# PROBLEM REQUIREMENTS
Only lines containing the word "grows" belong in the answer; copy each one from the records.

# RECORDS TO PROCESS
___

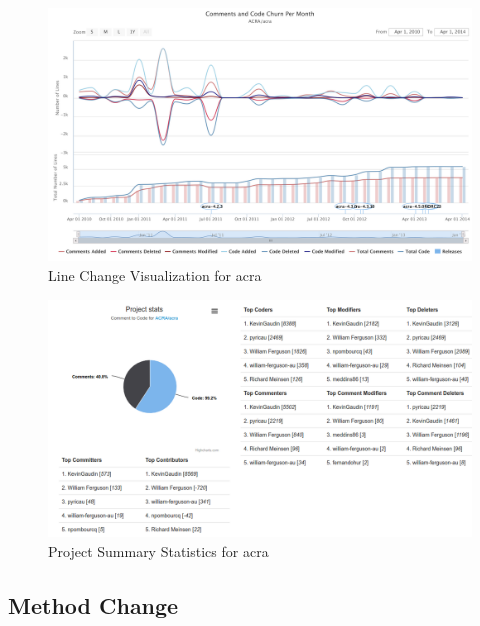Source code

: \begin{landscape}
 \thispagestyle{empty}
 \begin{figure}
  \centering
        \includegraphics[width=1.5\textwidth]{images/lines_visual_acra}
    \caption{Line Change Visualization for acra}
    \label{fig:line_visual_acra}
 \end{figure}
\end{landscape}
\pagestyle{plain}

\begin{landscape}
\thispagestyle{empty}
 \begin{figure}
  \centering
        \includegraphics[width=1.5\textwidth]{images/table_visual}
    \caption{Project Summary Statistics for acra}
    \label{fig:project_summary_stats}
 \end{figure}
\end{landscape}
\pagestyle{plain}

\subsection{Method Change}

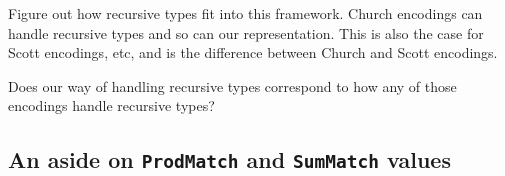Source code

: \documentclass[runningheads, a4paper]{llncs}
\newcommand{\ttt}{\texttt}
\newenvironment{todo}
  {\ifthenelse{\isundefined{\showtodos}}{\comment}{\begin{tcolorbox}
    \textbf{TODO}:}}
  {\ifthenelse{\isundefined{\showtodos}}{\endcomment}{\end{tcolorbox}}
  }
\begin{document}




\begin{todo}
  Figure out how recursive types fit into this framework. Church encodings can
  handle recursive types and so can our representation. This is also the case
  for Scott encodings, etc, and is the difference between Church and Scott
  encodings.

  Does our way of handling recursive types correspond to how any of
  those encodings handle recursive types?

\end{todo}




\subsection{An aside on \ttt{ProdMatch} and \ttt{SumMatch} values}
\label{sec:MatchAside}
\end{document}
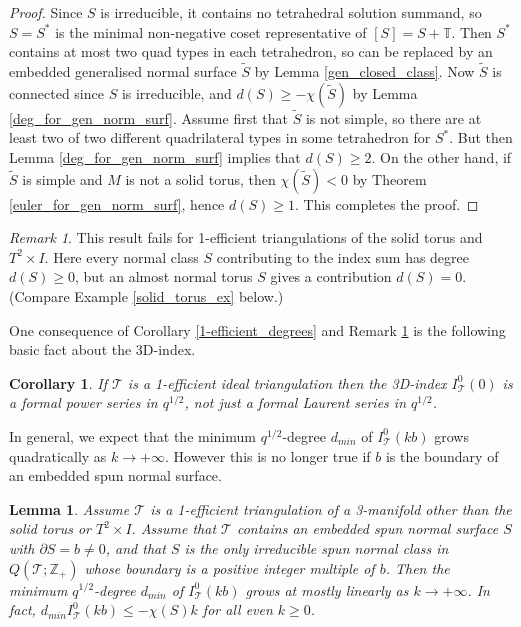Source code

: \documentclass[12pt,reqno]{amsart}  %
\newtheorem{lemma}[thm]{Lemma}
\newtheorem{cor}[thm]{Corollary}
\theoremstyle{definition}
\theoremstyle{remark}
\newtheorem{rmk}[thm]{Remark}
\newcommand{\TT}{\mathbb{T}}
\newcommand{\T}{\mathcal{T}}
\def\Z{\mathbb Z}
\def\bd{\partial}
\def\TT{\mathbb T}   %
\begin{document}
\begin{proof} 
Since $S$ is irreducible, it contains no tetrahedral solution summand, 
so $S=S^*$ is  the minimal non-negative coset representative of $[S]=S+\TT$. 
Then $S^*$  contains at most two quad types in each tetrahedron,
so can be replaced by an embedded generalised normal surface $\tilde S$ 
by Lemma \ref{gen_closed_class}. Now $\tilde S$ is connected since $S$ 
is irreducible, and $d(S) \ge - \chi(\tilde S)$ by 
Lemma \ref{deg_for_gen_norm_surf}.
Assume first that $\tilde S$ is not simple, so there are at least two of 
two different quadrilateral types in some tetrahedron for $S^*$. 
But then Lemma \ref{deg_for_gen_norm_surf} implies that $d(S) \ge 2$.
On the other hand,  if $\tilde S$ is simple and $M$ is not a solid torus, 
then $\chi(\tilde S)<0$ by Theorem \ref{euler_for_gen_norm_surf}, hence 
$d(S) \ge 1$. This completes the proof. 
\end{proof}

\begin{rmk}
\label{solid_torus_T2xI_degrees}
This result fails for 1-efficient triangulations of the solid torus and 
$T^2 \times I$. Here every normal class $S$ contributing to the index sum 
has degree $d(S)\ge 0$, but an almost normal torus $S$ gives a 
contribution $d(S)=0$. (Compare Example \ref{solid_torus_ex} below.)
\end{rmk}

One consequence of Corollary \ref{1-efficient_degrees} and 
Remark \ref{solid_torus_T2xI_degrees} is the following basic fact about 
the 3D-index.

\begin{cor}
If $\T$ is a 1-efficient ideal triangulation then the 3D-index $I_\T^0(0)$
is a formal power series in $q^{1/2}$, not just a formal Laurent series 
in $q^{1/2}$.
\end{cor}

In general, we expect that the minimum $q^{1/2}$-degree $d_{min}$ of 
$I^0_\T(kb)$ grows quadratically as $k \to +\infty$. However this is 
no longer true if $b$ is the boundary of an embedded spun normal surface.

\begin{lemma}
\label{linear_growth}
Assume $\T$ is a 1-efficient triangulation of a 3-manifold other than 
the solid torus or $T^2 \times I$. Assume that $\T$  contains an embedded 
spun normal surface $S$ with $\bd S=b \ne 0$, and 
that $S$ is the only irreducible spun normal class in $Q(\T;\Z_+)$ whose 
boundary is a positive integer multiple of $b$.
Then the minimum $q^{1/2}$-degree $d_{min}$ of $I^0_\T(kb)$ grows at 
mostly linearly as $k \to +\infty$.
In fact, $d_{min} I^0_\T(kb) \le -\chi(S)k$ for all even $k \ge 0$.   
\end{lemma}
\end{document}
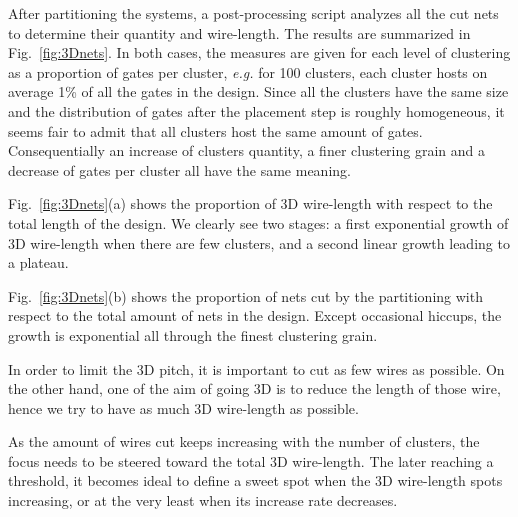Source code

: \documentclass[conference]{IEEEtran}
\begin{document}


After partitioning the systems, a post-processing script analyzes all the cut nets to determine their quantity and wire-length.
The results are summarized in Fig.~\ref{fig:3Dnets}.
In both cases, the measures are given for each level of clustering as a proportion of gates per cluster, \textit{e.g.} for 100 clusters, each cluster hosts on average 1\% of all the gates in the design.
Since all the clusters have the same size and the distribution of gates after the placement step is roughly homogeneous, it seems fair to admit that all clusters host the same amount of gates.
Consequentially an increase of clusters quantity, a finer clustering grain and a decrease of gates per cluster all have the same meaning.

Fig.~\ref{fig:3Dnets}(a) shows the proportion of 3D wire-length with respect to the total length of the design.
We clearly see two stages: a first exponential growth of 3D wire-length when there are few clusters, and a second linear growth leading to a plateau.

Fig.~\ref{fig:3Dnets}(b) shows the proportion of nets cut by the partitioning with respect to the total amount of nets in the design.
Except occasional hiccups, the growth is exponential all through the finest clustering grain.

In order to limit the 3D pitch, it is important to cut as few wires as possible.
On the other hand, one of the aim of going 3D is to reduce the length of those wire, hence we try to have as much 3D wire-length as possible.

As the amount of wires cut keeps increasing with the number of clusters, the focus needs to be steered toward the total 3D wire-length.
The later reaching a threshold, it becomes ideal to define a sweet spot when the 3D wire-length spots increasing, or at the very least when its increase rate decreases.
\end{document}
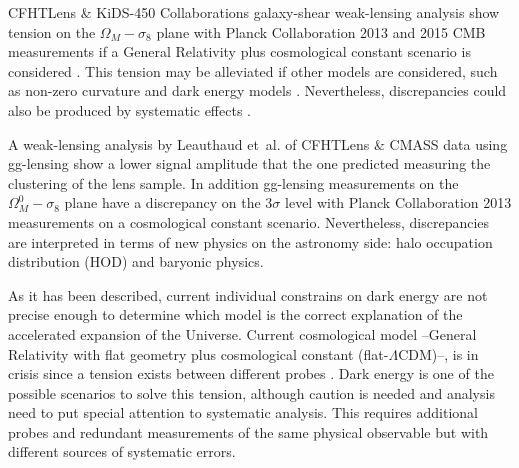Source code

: CFHTLens \& KiDS-450 Collaborations galaxy-shear weak-lensing analysis show tension on the $\Omega_M-\sigma_8$ plane with Planck Collaboration 2013 \cite{2014A&A...571A..16P} and 2015 CMB measurements if a General Relativity plus cosmological constant scenario is considered \cite{2013MNRAS.430.2200K,2017arXiv170303383H}. This tension may be alleviated if other models are considered, such as non-zero curvature and dark energy models \cite{2016arXiv161004606J}. Nevertheless, discrepancies could also be produced by systematic effects \cite{2015PhRvD..92b3003D,2017MNRAS.465.2033J}.
\newline

A weak-lensing analysis by Leauthaud et~al. \cite{2017MNRAS.467.3024L} of CFHTLens \& CMASS data using gg-lensing show a lower signal amplitude that the one predicted measuring the clustering of the lens sample. In addition gg-lensing measurements on the $\Omega_M^0-\sigma_8$ plane have a discrepancy on the $3\sigma$ level with Planck Collaboration 2013 measurements on a cosmological constant scenario. Nevertheless, discrepancies are interpreted in terms of new physics on the astronomy side: halo occupation distribution (HOD) and baryonic physics.
\newline

As it has been described, current individual constrains on dark energy are not precise enough to determine which model is the correct explanation of the accelerated expansion of the Universe. Current cosmological model --General Relativity with flat geometry plus cosmological constant (flat-$\Lambda$CDM)--, is in crisis since a tension exists between different probes \cite{2016PDU....12...56B}. Dark energy is one of the possible scenarios to solve this tension, although caution is needed and analysis need to put special attention to systematic analysis. This requires additional probes and redundant measurements of the same physical observable but with different sources of systematic errors.


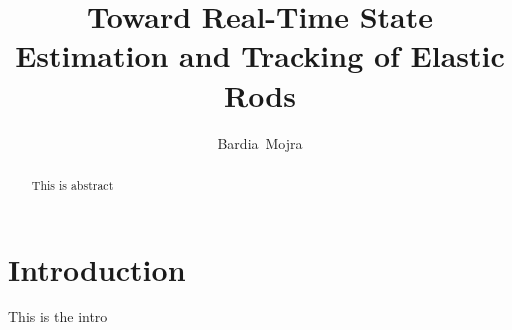 \documentclass[journal]{IEEEtran}
\begin{document}
%
\title{Toward Real-Time State Estimation and Tracking of Elastic Rods}
\author{Bardia~Mojra}
\maketitle

\begin{abstract}
This is abstract
\end{abstract}



\section{Introduction}
This is the intro\\
\end{document}
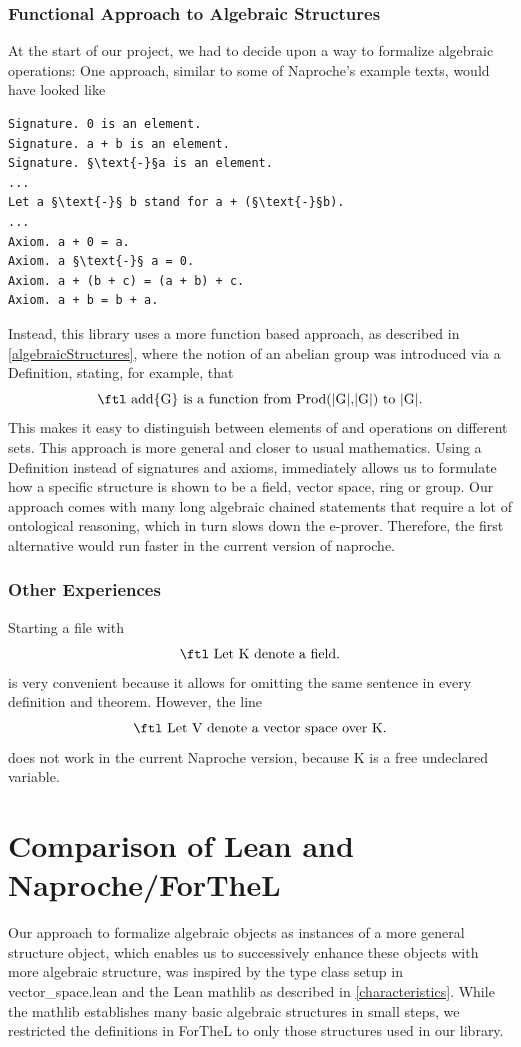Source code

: \documentclass[11pt]{article}
\begin{document}
\subsubsection{Functional Approach to Algebraic Structures} \label{functionalapproach}
At the start of our project, we had to decide upon a way to formalize algebraic operations:
One approach, similar to some of Naproche's example texts, would have looked like
\begin{lstlisting}
Signature. 0 is an element.
Signature. a + b is an element.
Signature. §\text{-}§a is an element.
...
Let a §\text{-}§ b stand for a + (§\text{-}§b).
...
Axiom. a + 0 = a.
Axiom. a §\text{-}§ a = 0.
Axiom. a + (b + c) = (a + b) + c.
Axiom. a + b = b + a.
\end{lstlisting}

Instead, this library uses a more function based approach, as described in \ref{algebraicStructures}, where the notion of an abelian group was introduced via a {\ftl Definition}, stating, for example, that
$$\text{\ftl add\{G\} is a function from Prod(|G|,|G|) to |G|.}$$
This makes it easy to distinguish between elements of and operations on different sets.
This approach is more general and closer to usual mathematics. Using a {\ftl Definition} instead of signatures and axioms, immediately allows us to formulate how a specific structure is shown to be a field, vector space, ring or group.
Our approach comes with many long algebraic chained statements that require a lot of ontological reasoning, which in turn slows down the e-prover. Therefore, the first alternative would run faster in the current version of naproche.

\subsubsection{Other Experiences}
Starting a file with
$$\text{\ftl Let K denote a field.}$$
is very convenient because it allows for omitting the same sentence in every definition and theorem.
However, the line
$$\text{\ftl Let V denote a vector space over K.}$$
does not work in the current Naproche version, because {\ftl K} is a free undeclared variable.


\newpage
\section{Comparison of Lean and Naproche/ForTheL}
Our approach to formalize algebraic objects as instances of a more general {\ftl structure} object, which enables us to successively enhance these objects with more algebraic structure, was inspired by the type class setup in vector\_space.lean and the Lean mathlib as described in \ref{characteristics}.
While the mathlib establishes many basic algebraic structures in small steps, we restricted the definitions in ForTheL to only those structures used in our library.
\end{document}
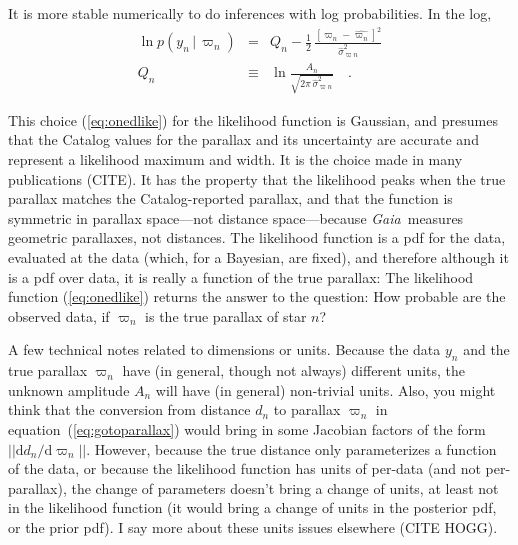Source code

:\documentclass[12pt, modern]{aastex62}
\newcommand{\Gaia}{\textsl{Gaia}}
\newcommand{\equationname}{equation}
\newcommand{\dd}{\mathrm{d}}
\newcommand{\given}{\,|\,}
\begin{document}
It is more stable numerically to do inferences with log probabilities.
In the log,
\begin{eqnarray}
\ln p(y_n\given\varpi_n) &=& Q_n - \frac{1}{2}\,\frac{[\varpi_n - \hat{\varpi_n}]^2}{\hat{\sigma}^2_{\varpi n}}
\\
Q_n &\equiv& \ln\frac{A_n}{\sqrt{2\pi\,\hat{\sigma}^2_{\varpi n}}}
\quad .
\end{eqnarray}

This choice (\ref{eq:onedlike}) for the likelihood function is Gaussian,
and presumes that the
Catalog values for the parallax and its uncertainty are accurate and represent
a likelihood maximum and width.
It is the choice made in many publications (CITE).
It has the property that the likelihood peaks when the true parallax
matches the Catalog-reported parallax,
and that the function is symmetric in parallax space---not distance space---because
\Gaia\ measures geometric parallaxes, not distances.
The likelihood function is a pdf for the data, evaluated at the data (which,
for a Bayesian, are fixed), and therefore although it is a pdf over data,
it is really a function of the true parallax:
The likelihood function (\ref{eq:onedlike}) returns the answer to the question:
How probable are the observed data, if $\varpi_n$ is the true parallax of
star $n$?

A few technical notes related to dimensions or units.
Because the data $y_n$ and
the true parallax $\varpi_n$ have (in general, though not always) different units,
the unknown amplitude $A_n$ will have (in general) non-trivial units.
Also, you might think
that the conversion from distance $d_n$ to parallax $\varpi_n$
in \equationname~(\ref{eq:gotoparallax})
would bring in some Jacobian factors of the form $||\dd d_n/\dd\varpi_n||$.
However, because the true distance only parameterizes a function of the data,
or because the likelihood function has units of per-data (and not per-parallax),
the change of parameters doesn't bring a change of units, at least not in the
likelihood function (it would bring a change of units in the posterior pdf, or the
prior pdf).
I say more about these units issues elsewhere (CITE HOGG).
\end{document}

___

# EXERCISE OUTPUT
$I^0_\T(kb)$ grows quadratically as $k \to +\infty$. However this is 
Then the minimum $q^{1/2}$-degree $d_{min}$ of $I^0_\T(kb)$ grows at 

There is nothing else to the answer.